FIG. 2 is a flowchart illustrating an example of processing in a network display processing unit.
FIG. 3 is a flowchart illustrating an example of how to arrange connection nodes;
FIG. 4 is a view showing a display example of a pathway.
FIG. 5 is a view for explaining mapping of a basic connection node to a square lattice;
FIG. 6 is a view for explaining mapping of a connection node to a square lattice;
FIG. 7 is a diagram showing an example of a pathway display.
FIG. 8 is a view showing an example of a pathway display.
FIG. 9 is a diagram illustrating an example of a normal lattice on a two-dimensional plane.
FIG. 10 is a diagram showing a state of packing by a three-dimensional regular polyhedron and its sphere.
FIG. 11 is a diagram showing a three-dimensional square lattice.
FIG. 12 is a diagram showing a state in which a lattice is cut at equal intervals on a cylindrical surface.
FIG. 13 is a view showing a state where a network is displayed on a curved surface having folds.
[Explanation of symbols]
11: network display processing unit, 12: display unit, 21: node data file, 22: connection data file, 23: input condition file, 24: display space file

Claims

Searching a database storing the connection relationship between the nodes, creating a table having, as elements, the type of node, the number of connected nodes connected to the node, and the number of end nodes connected to the node;
Extracting a connected node to which a predetermined number or more of end nodes are connected from the table,
Arranging the extracted connection nodes in a display space apart from each other by a distance equal to or greater than a predetermined distance according to the number of connection nodes interposed therebetween,
Arranging the remaining connected nodes in the display space;
Calculating an arrangement of the end nodes in the display space;
Adjusting a distance between the connection nodes so that the end nodes do not overlap.

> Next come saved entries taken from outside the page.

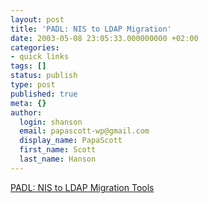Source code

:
 ```yaml
---
layout: post
title: 'PADL: NIS to LDAP Migration'
date: 2003-05-08 23:05:33.000000000 +02:00
categories:
- quick links
tags: []
status: publish
type: post
published: true
meta: {}
author:
  login: shanson
  email: papascott-wp@gmail.com
  display_name: PapaScott
  first_name: Scott
  last_name: Hanson
---
```

<p><a title="Can I do NIS and LDAP simultaneously, with the same passwords?" href="http://www.padl.com/OSS/MigrationTools.html">PADL: NIS to LDAP Migration Tools</a></p>
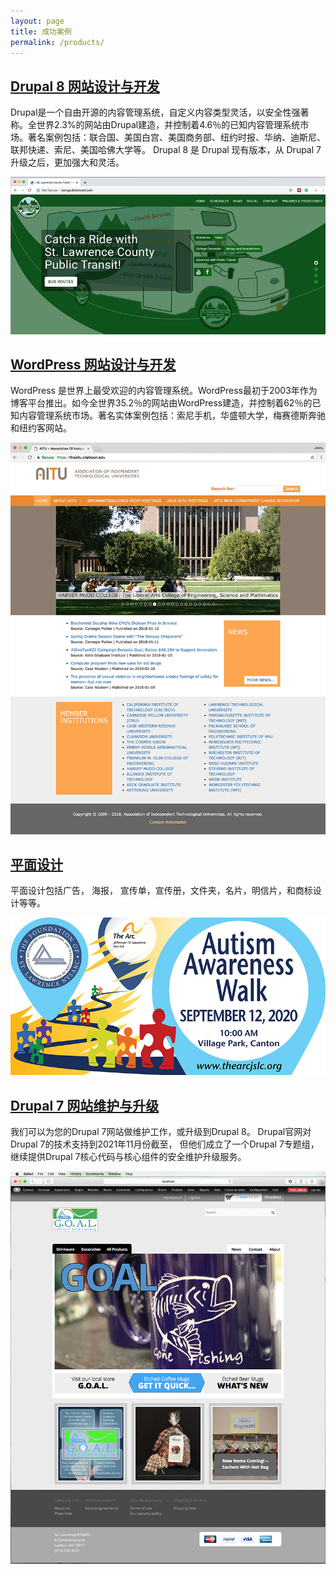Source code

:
 ```yaml
---
layout: page
title: 成功案例
permalink: /products/
---
```


## [Drupal 8 网站设计与开发](/drupal-8-website-examples/)

Drupal是一个自由开源的内容管理系统，自定义内容类型灵活，以安全性强著称。全世界2.3%的网站由Drupal建造，并控制着4.6％的已知内容管理系统市场。著名案例包括：联合国、美国白宫、美国商务部、纽约时报、华纳、迪斯尼、联邦快递、索尼、美国哈佛大学等。
Drupal 8 是 Drupal 现有版本，从 Drupal 7 升级之后，更加强大和灵活。

[![Site Home](/images/publicTransitHome1.jpg "slcnypublictransit.com Home")](/drupal-8-website-examples/)

## [WordPress 网站设计与开发](/wordPress-website-examples/)

WordPress 是世界上最受欢迎的内容管理系统。WordPress最初于2003年作为博客平台推出。如今全世界35.2％的网站由WordPress建造，并控制着62％的已知内容管理系统市场。著名实体案例包括：索尼手机，华盛顿大学，梅赛德斯奔驰和纽约客网站。

[![Site Home](/images/theAitu1.jpg "theaitu.com Home")](/wordPress-website-examples/)

## [平面设计](/graphic-design-examples/)

平面设计包括广告， 海报， 宣传单，宣传册，文件夹，名片，明信片，和商标设计等等。

[![Autism Walk Banner](/images/autismWalkBanner.jpg "Autism Walk Banner")](/graphic-design-examples/)

## [Drupal 7 网站维护与升级](/drupal-7-website-examples/)

我们可以为您的Drupal 7网站做维护工作，或升级到Drupal 8。 Drupal官网对Drupal 7的技术支持到2021年11月份截至， 但他们成立了一个Drupal 7专题组，继续提供Drupal 7核心代码与核心组件的安全维护升级服务。

[![Site Home](/images/goalHome.jpg "shopthearcjslc.org Home")](/drupal-7-website-examples/)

2. The method according to claim 1, wherein the connection nodes are arranged on grid points forming the display space.

2. The method according to claim 1, wherein the node is a protein.

2. The method according to claim 1, wherein the display space is a two-dimensional normal grid.

From the table having the node type, the number of connected nodes connected to the node, and the number of end nodes connected to the node as elements, extract the connected nodes to which a predetermined number or more of the end nodes are connected. Steps and
Arranging the extracted connection nodes in a display space apart from each other by a distance equal to or greater than a preset distance according to the number of connection nodes interposed therebetween,
Arranging the remaining connected nodes in the display space;
Calculating an arrangement of the end nodes in the display space;
Adjusting a distance between the connection nodes so that the end nodes do not overlap;
A network display method, wherein a line segment connecting the nodes and the interconnected nodes is displayed on a screen.

6. The network display method according to claim 5, wherein the connection nodes are arranged on grid points forming the display space.

6. The network display method according to claim 5, wherein the node is a protein.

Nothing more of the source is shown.